# how long to dry logs before they can be painted or stained?



## efoyt (Nov 17, 2009)

how long do you have to let a log ( not board ) dry before  you can paint or stain it?  Prob about 10 to 12 inch by 6 feet.  Do you have to let it dry at all?


----------



## gzecc (Nov 17, 2009)

I would not paint it. I would only stain it. Use a pigmented stain. The log will stay wet for years. Expanding and contraction throughout the seasons.
The species of wood will effect the drying greatly. What are your intentions with the log?


----------



## smokinj (Nov 17, 2009)

I would think it would have to dry out so it can soak up the stain under 20 percent as a guess.


----------



## John the Painter (Nov 17, 2009)

I would let it dry very well before painting or staining.The dryer the wood the better the stain will penetrate.I would suggest stain over paint as it will fade instead of peel and chip. Good Luck.


----------



## efoyt (Nov 17, 2009)

i'm going to make a wine rack out of some.  stand up strait, some sort of base, don't know what yet.  Then drill wine bottle sized holes thorught the log.  I would rather not have to let the logs sit in my garage for a year before i do it.  I will prob do ash or maple.  I also have some cherry i could use but i think that would be a pain to get the bark off of.  I bet i wouldn't have to let the ash dry for long.  can you stain wood right away?


----------



## gzecc (Nov 17, 2009)

I think the cherry would be the best. Looks the best, dries very fast. If you let it season the bark will fall off.  Cherry however usually has some infestation that comes with it in my experience. I would let any of them dry for at least a year without the bark on (in doors) off the ground.


----------



## gzecc (Nov 17, 2009)

Have you tried looking for some old barn beams. They might be perfect for your application. Maine must have them around!


----------



## efoyt (Nov 17, 2009)

There were some at my dump two weeks ago before i had this idea but i think someone got them. I think that is the only time i have seen timber framed barn beam's laying around. i'm going to go back and check this weekend but I'm almost sure that they were not there the last weekend. 
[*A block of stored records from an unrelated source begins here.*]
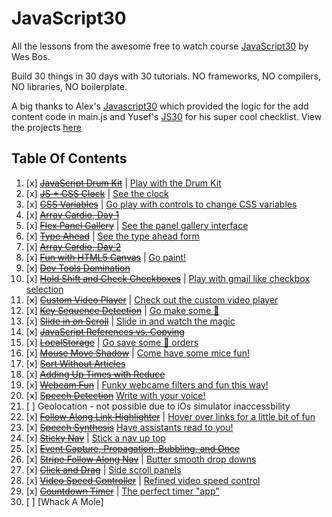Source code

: # JavaScript30
All the lessons from the awesome free to watch course [JavaScript30](https://javascript30.com/) by Wes Bos.

Build 30 things in 30 days with 30 tutorials.
NO frameworks, NO compilers, NO libraries, NO boilerplate.

A big thanks to Alex's [Javascript30](https://github.com/afuh/js30) which
provided the logic for the add content code in main.js and
Yusef's [JS30](https://github.com/yhabib/JavaScript30/) for
his super cool checklist.
View the projects [here](https://ifelawal.github.io/javascript30/)

## Table Of Contents

1. [x] ~~[JavaScript Drum Kit](./01%20-%20Javascript%20Drum%20Kit)~~ | [Play with the Drum Kit]()
2. [x] ~~[JS + CSS Clock](./02%20-%20CSS%20+%20JS%20Clock/)~~ | [See the clock]()
3. [x] ~~[CSS Variables](./03%20-%20Playing%20with%20CSS%20Variables%20and%20JS/)~~ | [Go play with controls to change CSS variables]()
4. [x] ~~[Array Cardio, Day 1](./04%20-%20Array%20Cardio%20Day%201)~~ 
5. [x] ~~[Flex Panel Gallery](./05%20-%20Flex%20Panels%20Image%20Gallery/)~~ | [See the panel gallery interface]()
6. [x] ~~[Type Ahead](./06%20-%20Type%20Ahead)~~ | [See the type ahead form]()
7. [x] ~~[Array Cardio, Day 2](07%20-%20Array%20Cardio%20Day%202)~~
8. [x] ~~[Fun with HTML5 Canvas](./08%20-%20Fun%20with%20HTML5%20Canvas)~~ | [Go paint!]()
9. [x] ~~[Dev Tools Domination](./09%20-%20Dev%20Tools%20Domination)~~
10. [x] ~~[Hold Shift and Check Checkboxes](./10%20-%20Hold%20Shift%20and%20Check%20Checkboxes)~~ | [Play with gmail like checkbox selection]()
11. [x] ~~[Custom Video Player](./11%20-%20Custom%20Video%20Player)~~ | [Check out the custom video player]()
12. [x] ~~[Key Sequence Detection](./12%20-%20Key%20Sequence%20Detection)~~ | [Go make some 🦄]()
13. [x] ~~[Slide in on Scroll](./13%20-%20Slide%20in%20on%20Scroll)~~ | [Slide in and watch the magic]()
14. [x] ~~[JavaScript References vs. Copying](./14%20-%20Javascript%20References%20VS%20Copying)~~
15. [x] ~~[LocalStorage](./15%20-%20LocalStorage)~~ | [Go save some 🌮 orders]()
16. [x] ~~[Mouse Move Shadow](./16%20-%20Mouse%20Move%20Shadow)~~ | [Come have some mice fun!]()
17. [x] ~~[Sort Without Articles](./17%20-%20Sort%20Without%20Articles)~~
18. [x] ~~[Adding Up Times with Reduce](./18%20-%20Adding%20Up%20Times%20with%20Reduce)~~
19. [x] ~~[Webcam Fun](./19%20-%20Webcam%20Fun)~~ | [Funky webcame filters and fun this way!]()
20. [x] ~~[Speech Detection](./20%20-%20Speech%20Detection)~~ [Write with your voice!]()
21. [ ] Geolocation - not possible due to iOs simulator inaccessbility
22. [x] ~~[Follow Along Link Highlighter](./22%20-%20Follow%20Along%20Link%20Highlighter)~~ | [Hover over links for a little bit of fun]()
23. [x] ~~[Speech Synthesis](./23%20-%20Speech%20Synthesis)~~ [Have assistants read to you!]()
24. [x] ~~[Sticky Nav](./24%20-%20Sticky%20Nav)~~ | [Stick a nav up top]()
25. [x] ~~[Event Capture, Propagation, Bubbling, and Once](./25%20-%20Event%20Capture%2C%20Propagation%2C%20Bubbling%20and%20Once)~~
26. [x] ~~[Stripe Follow Along Nav](./26%20-%20Stripe%20Follow%20Along%20Nav)~~ | [Butter smooth drop downs]()
27. [x] ~~[Click and Drag](./27%20-%20Click%20and%20Drag)~~ | [Side scroll panels]()
28. [x] ~~[Video Speed Controller](./)~~ | [Refined video speed control]()
29. [x] ~~[Countdown Timer](./)~~ | [The perfect timer "app"]()
30. [ ] [Whack A Mole]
but i could prob go another 20 years without seeing those laying around. can't believe i didnt' grab them


----------



## ROBERT F (Nov 18, 2009)

Cutting your "holes" or rack design in the log should help it dry much faster!  Any type of paint will blister/peel as the moisture in the log weeps out.  stain needs to be absorbed, hard to get stain to soak in when water is still trying to get out.


----------



## devinsdad (Nov 18, 2009)

They recommend that a new deck 'weather'  for that same reason before finishing. all that wet wood needs to dry out before staining or painting.If painting 'green wood' it might trap alot of moisture inside and not cure properly?


----------



## efoyt (Nov 19, 2009)

How about not painting or staining - if i take the bark off and bring them inside is their a downside to not staining?  bugs ect ect?


----------



## gzecc (Nov 19, 2009)

Other than drift wood, I don't think the log will be very attractive un-treated.


----------



## efoyt (Nov 19, 2009)

ceder?


----------



## gzecc (Nov 20, 2009)

You mean Cedar? How about yew?


----------



## efoyt (Nov 20, 2009)

Yes, Cedar.  Yew? Does that grow around here, i'm looking for free.


----------



## gzecc (Nov 20, 2009)

Free isn't always easy.  In time you'll find something.  If you want oak beams from 200yrs ago, I have some.  They are hand hewned. They are $200 each.


----------



## efoyt (Nov 20, 2009)

all set with that, worst case i will cut some cherry ash or maple that is on my or my famailys land and let it age for a year.  hopeing the old timber framed ( beams) are still at the dump.


----------



## bbeals (Nov 20, 2009)

If your building a rack for the aging or storing of wine, one year seems like a small amount of time for your rack to season.  Our wind typically comes out of the case and then in the glass, storage is not necessary around here.   :cheese:


----------